BEGIN

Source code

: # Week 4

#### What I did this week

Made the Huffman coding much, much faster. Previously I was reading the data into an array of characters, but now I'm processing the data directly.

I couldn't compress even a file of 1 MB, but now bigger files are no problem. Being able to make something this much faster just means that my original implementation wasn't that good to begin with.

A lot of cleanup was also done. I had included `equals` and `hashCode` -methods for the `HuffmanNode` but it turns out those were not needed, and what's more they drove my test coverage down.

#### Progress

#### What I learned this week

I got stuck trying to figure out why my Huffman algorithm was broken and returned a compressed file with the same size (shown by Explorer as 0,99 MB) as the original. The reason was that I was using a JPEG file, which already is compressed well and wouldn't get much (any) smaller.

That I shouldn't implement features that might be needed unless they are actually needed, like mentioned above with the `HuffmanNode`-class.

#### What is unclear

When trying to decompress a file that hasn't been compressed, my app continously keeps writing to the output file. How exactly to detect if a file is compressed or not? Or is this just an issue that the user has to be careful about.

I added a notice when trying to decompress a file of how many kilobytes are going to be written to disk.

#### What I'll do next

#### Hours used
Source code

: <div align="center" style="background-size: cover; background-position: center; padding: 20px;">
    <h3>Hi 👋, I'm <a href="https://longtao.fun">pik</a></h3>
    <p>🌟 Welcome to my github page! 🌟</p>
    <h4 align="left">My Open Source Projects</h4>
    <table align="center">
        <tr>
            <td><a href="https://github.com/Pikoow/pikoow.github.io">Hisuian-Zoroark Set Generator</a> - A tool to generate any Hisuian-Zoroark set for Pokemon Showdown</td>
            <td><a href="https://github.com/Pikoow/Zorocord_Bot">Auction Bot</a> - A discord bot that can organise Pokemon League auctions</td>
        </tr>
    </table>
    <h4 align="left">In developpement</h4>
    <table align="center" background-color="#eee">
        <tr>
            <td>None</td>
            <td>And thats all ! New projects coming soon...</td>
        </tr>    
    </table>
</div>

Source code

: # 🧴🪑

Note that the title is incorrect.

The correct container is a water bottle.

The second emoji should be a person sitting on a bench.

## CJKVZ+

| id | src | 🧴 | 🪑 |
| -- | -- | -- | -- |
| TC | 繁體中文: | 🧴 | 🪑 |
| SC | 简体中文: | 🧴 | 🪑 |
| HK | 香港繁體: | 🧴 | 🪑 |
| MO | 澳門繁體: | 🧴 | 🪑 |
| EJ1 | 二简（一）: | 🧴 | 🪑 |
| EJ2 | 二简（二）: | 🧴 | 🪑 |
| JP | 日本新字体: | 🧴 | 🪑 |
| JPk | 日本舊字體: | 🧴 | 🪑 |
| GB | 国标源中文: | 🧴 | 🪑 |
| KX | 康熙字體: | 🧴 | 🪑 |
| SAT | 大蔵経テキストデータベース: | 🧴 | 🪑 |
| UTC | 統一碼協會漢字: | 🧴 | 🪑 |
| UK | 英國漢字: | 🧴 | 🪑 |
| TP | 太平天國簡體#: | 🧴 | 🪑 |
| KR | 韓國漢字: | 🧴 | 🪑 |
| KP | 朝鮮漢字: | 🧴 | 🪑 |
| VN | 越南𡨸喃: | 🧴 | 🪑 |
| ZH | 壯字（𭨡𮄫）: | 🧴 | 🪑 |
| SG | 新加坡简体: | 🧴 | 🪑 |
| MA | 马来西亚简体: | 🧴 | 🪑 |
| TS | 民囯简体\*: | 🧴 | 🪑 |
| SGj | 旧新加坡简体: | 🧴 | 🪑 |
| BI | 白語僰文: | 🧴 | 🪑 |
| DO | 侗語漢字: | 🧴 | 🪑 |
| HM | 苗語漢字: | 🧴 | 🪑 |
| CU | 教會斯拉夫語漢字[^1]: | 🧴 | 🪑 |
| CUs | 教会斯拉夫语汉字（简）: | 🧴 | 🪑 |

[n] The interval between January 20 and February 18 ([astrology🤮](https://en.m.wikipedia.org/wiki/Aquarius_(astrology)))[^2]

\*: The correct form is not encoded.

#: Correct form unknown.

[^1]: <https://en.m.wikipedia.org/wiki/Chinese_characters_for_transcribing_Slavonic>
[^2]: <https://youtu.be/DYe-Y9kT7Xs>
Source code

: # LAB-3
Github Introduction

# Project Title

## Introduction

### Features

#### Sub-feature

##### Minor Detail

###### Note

END

▶ _EXERCISE_
Return, word for word, every line from the top of the entries down to the line that holds "#### What is unclear", both included.

▶ _WRITTEN ANSWER_
Source code

: # Week 4

#### What I did this week

Made the Huffman coding much, much faster. Previously I was reading the data into an array of characters, but now I'm processing the data directly.

I couldn't compress even a file of 1 MB, but now bigger files are no problem. Being able to make something this much faster just means that my original implementation wasn't that good to begin with.

A lot of cleanup was also done. I had included `equals` and `hashCode` -methods for the `HuffmanNode` but it turns out those were not needed, and what's more they drove my test coverage down.

#### Progress

#### What I learned this week

I got stuck trying to figure out why my Huffman algorithm was broken and returned a compressed file with the same size (shown by Explorer as 0,99 MB) as the original. The reason was that I was using a JPEG file, which already is compressed well and wouldn't get much (any) smaller.

That I shouldn't implement features that might be needed unless they are actually needed, like mentioned above with the `HuffmanNode`-class.

#### What is unclear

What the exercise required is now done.